Eine große Tischplatte wird mit zwei Lagen glatt gebügelter Betttücher ausgestattet. Diese nehmen nach kurzer Zeit viel von der blauen Farbe auf. Schwere Gewichte – hier Marmorblöcke – werden bereit gelegt.

Das Leinen wird auf dem Tisch ausgebreitet, ausgerichtet und glatt gestrichen.

Die Schablone wird – mit der Rückseite nach oben – passgenau auf das vorbereitete Leinen gelegt und mit den Gewichten gegen Verrutschen gesichert. Deutlich kann man hier die hochstehenden Ränder der Stanzlöcher erkennen.

Ein mineralisches Pulver, dessen Zusammensetzung ich nicht genau kenne, befindet sich in einem flachen Behälter. (Das Pulver enthält auf alle Fälle Talkum und mineralisches, nicht chemisches Wäscheblau.)

Ein Stempel mit einer dicken Filzschicht wird in das Pulver getaucht. Überschüssiges Pulver wird abgeschüttelt.

Unter leichtem Druck wird der Stempel über die Linien bewegt.

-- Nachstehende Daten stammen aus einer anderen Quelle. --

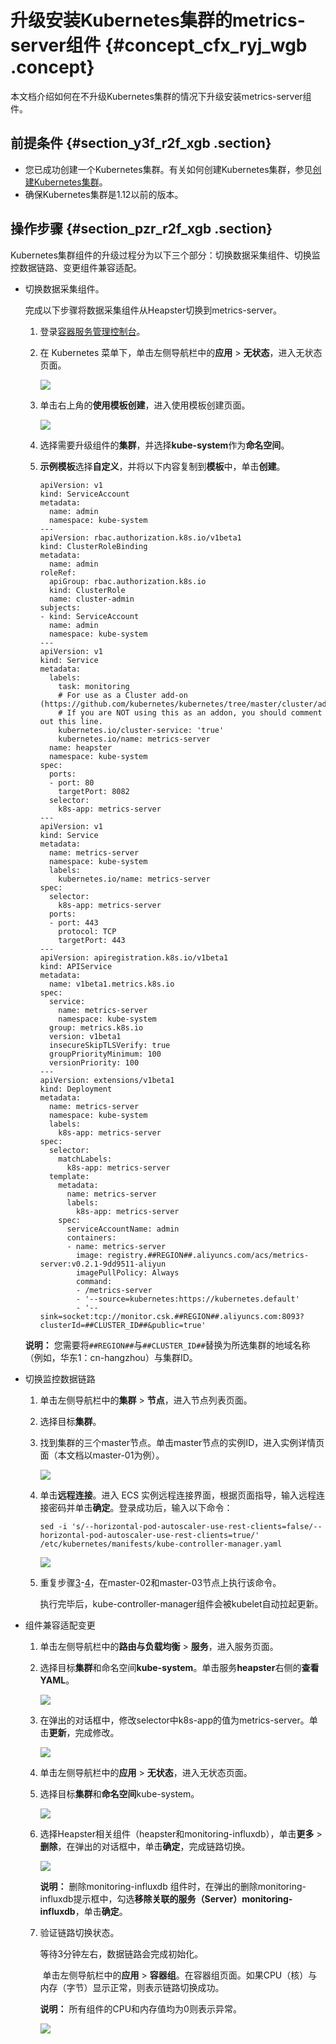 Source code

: # 升级安装Kubernetes集群的metrics-server组件 {#concept_cfx_ryj_wgb .concept}

本文档介绍如何在不升级Kubernetes集群的情况下升级安装metrics-server组件。

## 前提条件 {#section_y3f_r2f_xgb .section}

-   您已成功创建一个Kubernetes集群。有关如何创建Kubernetes集群，参见[创建Kubernetes集群](intl.zh-CN/用户指南/Kubernetes集群/集群管理/创建Kubernetes集群.md#)。
-   确保Kubernetes集群是1.12以前的版本。

## 操作步骤 {#section_pzr_r2f_xgb .section}

Kubernetes集群组件的升级过程分为以下三个部分：切换数据采集组件、切换监控数据链路、变更组件兼容适配。

-   切换数据采集组件。

    完成以下步骤将数据采集组件从Heapster切换到metrics-server。

    1.  登录[容器服务管理控制台](https://cs.console.aliyun.com)。
    2.  在 Kubernetes 菜单下，单击左侧导航栏中的**应用** \> **无状态**，进入无状态页面。

        ![](http://static-aliyun-doc.oss-cn-hangzhou.aliyuncs.com/assets/img/129974/155134999939478_zh-CN.png)

    3.  单击右上角的**使用模板创建**，进入使用模板创建页面。

        ![](http://static-aliyun-doc.oss-cn-hangzhou.aliyuncs.com/assets/img/129974/155134999939496_zh-CN.png)

    4.  选择需要升级组件的**集群**，并选择**kube-system**作为**命名空间**。
    5.  **示例模板**选择**自定义**，并将以下内容复制到**模板**中，单击**创建**。

        ```
        apiVersion: v1
        kind: ServiceAccount
        metadata:
          name: admin
          namespace: kube-system
        ---
        apiVersion: rbac.authorization.k8s.io/v1beta1
        kind: ClusterRoleBinding
        metadata:
          name: admin
        roleRef:
          apiGroup: rbac.authorization.k8s.io
          kind: ClusterRole
          name: cluster-admin
        subjects:
        - kind: ServiceAccount
          name: admin
          namespace: kube-system
        ---
        apiVersion: v1
        kind: Service
        metadata:
          labels:
            task: monitoring
            # For use as a Cluster add-on (https://github.com/kubernetes/kubernetes/tree/master/cluster/addons)
            # If you are NOT using this as an addon, you should comment out this line.
            kubernetes.io/cluster-service: 'true'
            kubernetes.io/name: metrics-server
          name: heapster
          namespace: kube-system
        spec:
          ports:
          - port: 80
            targetPort: 8082
          selector:
            k8s-app: metrics-server
        ---
        apiVersion: v1
        kind: Service
        metadata:
          name: metrics-server
          namespace: kube-system
          labels:
            kubernetes.io/name: metrics-server
        spec:
          selector:
            k8s-app: metrics-server
          ports:
          - port: 443
            protocol: TCP
            targetPort: 443
        ---
        apiVersion: apiregistration.k8s.io/v1beta1
        kind: APIService
        metadata:
          name: v1beta1.metrics.k8s.io
        spec:
          service:
            name: metrics-server
            namespace: kube-system
          group: metrics.k8s.io
          version: v1beta1
          insecureSkipTLSVerify: true
          groupPriorityMinimum: 100
          versionPriority: 100
        ---
        apiVersion: extensions/v1beta1
        kind: Deployment
        metadata:
          name: metrics-server
          namespace: kube-system
          labels:
            k8s-app: metrics-server
        spec:
          selector:
            matchLabels:
              k8s-app: metrics-server
          template:
            metadata:
              name: metrics-server
              labels:
                k8s-app: metrics-server
            spec:
              serviceAccountName: admin
              containers:
              - name: metrics-server
                image: registry.##REGION##.aliyuncs.com/acs/metrics-server:v0.2.1-9dd9511-aliyun
                imagePullPolicy: Always
                command:
                - /metrics-server
                - '--source=kubernetes:https://kubernetes.default'
                - '--sink=socket:tcp://monitor.csk.##REGION##.aliyuncs.com:8093?clusterId=##CLUSTER_ID##&public=true'
        ```

    **说明：** 您需要将`##REGION##`与`##CLUSTER_ID##`替换为所选集群的地域名称（例如，华东1：cn-hangzhou）与集群ID。

-   切换监控数据链路
    1.  单击左侧导航栏中的**集群** \> **节点**，进入节点列表页面。
    2.  选择目标**集群**。
    3.  找到集群的三个master节点。单击master节点的实例ID，进入实例详情页面（本文档以master-01为例）。

        ![](http://static-aliyun-doc.oss-cn-hangzhou.aliyuncs.com/assets/img/129974/155135000039497_zh-CN.png)

    4.  单击**远程连接**。进入 ECS 实例远程连接界面，根据页面指导，输入远程连接密码并单击**确定**。登录成功后，输入以下命令：

        ```
        sed -i 's/--horizontal-pod-autoscaler-use-rest-clients=false/--horizontal-pod-autoscaler-use-rest-clients=true/' /etc/kubernetes/manifests/kube-controller-manager.yaml
        
        ```

        ![](http://static-aliyun-doc.oss-cn-hangzhou.aliyuncs.com/assets/img/129974/155135000039498_zh-CN.png)

    5.  重复步骤[3](intl.zh-CN/用户指南/Kubernetes集群/集群管理/升级安装Kubernetes集群的metrics-server组件.md#li_03)-[4](intl.zh-CN/用户指南/Kubernetes集群/集群管理/升级安装Kubernetes集群的metrics-server组件.md#li_04)，在master-02和master-03节点上执行该命令。

        执行完毕后，kube-controller-manager组件会被kubelet自动拉起更新。

-   组件兼容适配变更
    1.  单击左侧导航栏中的**路由与负载均衡** \> **服务**，进入服务页面。 
    2.  选择目标**集群**和命名空间**kube-system**。单击服务**heapster**右侧的**查看YAML**。

        ![](http://static-aliyun-doc.oss-cn-hangzhou.aliyuncs.com/assets/img/129974/155135000039499_zh-CN.png)

    3.  在弹出的对话框中，修改selector中k8s-app的值为metrics-server。单击**更新**，完成修改。

        ![](http://static-aliyun-doc.oss-cn-hangzhou.aliyuncs.com/assets/img/129974/155135000039500_zh-CN.png)

    4.  单击左侧导航栏中的**应用** \> **无状态**，进入无状态页面。
    5.  选择目标**集群**和**命名空间**kube-system。

        ![](http://static-aliyun-doc.oss-cn-hangzhou.aliyuncs.com/assets/img/129974/155135000039506_zh-CN.png)

    6.  选择Heapster相关组件（heapster和monitoring-influxdb），单击**更多** \> **删除**，在弹出的对话框中，单击**确定**，完成链路切换。

        ![](http://static-aliyun-doc.oss-cn-hangzhou.aliyuncs.com/assets/img/129974/155135000039501_zh-CN.png)

        **说明：** 删除monitoring-influxdb 组件时，在弹出的删除monitoring-influxdb提示框中，勾选**移除关联的服务（Server）monitoring-influxdb**，单击**确定**。

    7.  验证链路切换状态。

        等待3分钟左右，数据链路会完成初始化。

         单击左侧导航栏中的**应用** \> **容器组**。在容器组页面。如果CPU（核）与内存（字节）显示正常，则表示链路切换成功。

        **说明：** 所有组件的CPU和内存值均为0则表示异常。

        ![](http://static-aliyun-doc.oss-cn-hangzhou.aliyuncs.com/assets/img/129974/155135000039502_zh-CN.png)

Da man das Ergebnis nicht zwischendurch prüfen kann, bedarf es einiger Erfahrung zu wissen, wie oft man über die Linien reiben muss.

Die Schablone wird vorsichtig abgenommen, überschüssiges Pulver wird in den Behälter zurück geschüttet.

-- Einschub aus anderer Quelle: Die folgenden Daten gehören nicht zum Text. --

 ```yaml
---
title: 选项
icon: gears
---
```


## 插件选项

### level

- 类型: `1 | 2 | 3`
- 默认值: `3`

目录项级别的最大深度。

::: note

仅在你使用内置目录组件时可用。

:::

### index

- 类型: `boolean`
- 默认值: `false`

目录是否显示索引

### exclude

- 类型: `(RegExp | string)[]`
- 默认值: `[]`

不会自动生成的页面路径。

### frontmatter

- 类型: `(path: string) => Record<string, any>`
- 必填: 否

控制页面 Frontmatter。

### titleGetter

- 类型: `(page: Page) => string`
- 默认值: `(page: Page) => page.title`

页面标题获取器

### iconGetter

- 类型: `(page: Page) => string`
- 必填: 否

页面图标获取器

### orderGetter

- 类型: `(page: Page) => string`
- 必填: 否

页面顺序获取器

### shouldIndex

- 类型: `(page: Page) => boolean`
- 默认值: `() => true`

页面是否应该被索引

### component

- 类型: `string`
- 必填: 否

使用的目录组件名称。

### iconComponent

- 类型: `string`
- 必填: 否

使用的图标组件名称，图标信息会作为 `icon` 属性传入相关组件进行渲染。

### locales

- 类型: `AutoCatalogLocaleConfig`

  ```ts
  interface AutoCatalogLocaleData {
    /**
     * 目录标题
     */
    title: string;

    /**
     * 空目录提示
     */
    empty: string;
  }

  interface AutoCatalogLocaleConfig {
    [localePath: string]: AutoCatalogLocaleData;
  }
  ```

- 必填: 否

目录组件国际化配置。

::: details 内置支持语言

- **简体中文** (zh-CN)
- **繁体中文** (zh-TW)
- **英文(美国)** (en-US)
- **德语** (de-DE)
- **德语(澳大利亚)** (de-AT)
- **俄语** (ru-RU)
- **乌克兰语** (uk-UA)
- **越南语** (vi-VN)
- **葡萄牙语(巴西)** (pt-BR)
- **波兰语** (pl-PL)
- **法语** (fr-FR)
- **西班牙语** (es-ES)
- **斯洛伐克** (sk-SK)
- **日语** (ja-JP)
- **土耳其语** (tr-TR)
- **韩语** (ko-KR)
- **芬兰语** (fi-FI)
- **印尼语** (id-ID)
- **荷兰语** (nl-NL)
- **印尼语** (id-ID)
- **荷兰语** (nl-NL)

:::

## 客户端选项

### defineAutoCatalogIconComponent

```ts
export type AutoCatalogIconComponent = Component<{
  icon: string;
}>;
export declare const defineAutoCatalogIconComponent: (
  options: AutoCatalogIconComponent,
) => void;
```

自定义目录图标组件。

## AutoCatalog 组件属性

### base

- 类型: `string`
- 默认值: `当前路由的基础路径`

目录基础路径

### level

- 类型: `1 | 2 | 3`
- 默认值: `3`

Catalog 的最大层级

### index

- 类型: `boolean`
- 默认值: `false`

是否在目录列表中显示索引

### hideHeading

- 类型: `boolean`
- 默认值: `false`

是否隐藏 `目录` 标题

Das feine Pulver, das durch die Stanzlöcher gedrückt wurde, liegt jetzt linienförmig auf dem Leinen.

Diese Pulverlinien werden mit Spiritus übersprüht, um sie zu fixieren. Bis es trocken ist, bleibt das Leinenstück an seinem Platz liegen.

Aus den dicht gelochten Linien der Schablone sind feine, ebenmäßige und lange haltbare Konturenlinien entstanden, nach denen man gut sticken kann.

Leider hat sich die Zusammensetzung des Farbpulvers geändert, sodass die Linien in letzter Zeit nur mit Mühe auszuwaschen waren. Wenn eine andere Rezeptur gefunden würde, könnte man auf den riesigen vorhandenen Schatz an Schablonen zurückgreifen. Schablonen, die in Jahrzehnten in mühevoller Arbeit entstanden sind – große und kleine, dicht besetzte und lockere Muster, strenge oder eher verspielte Anordnungen – für jeden Nutzen und jeden Geschmack ist etwas zu finden.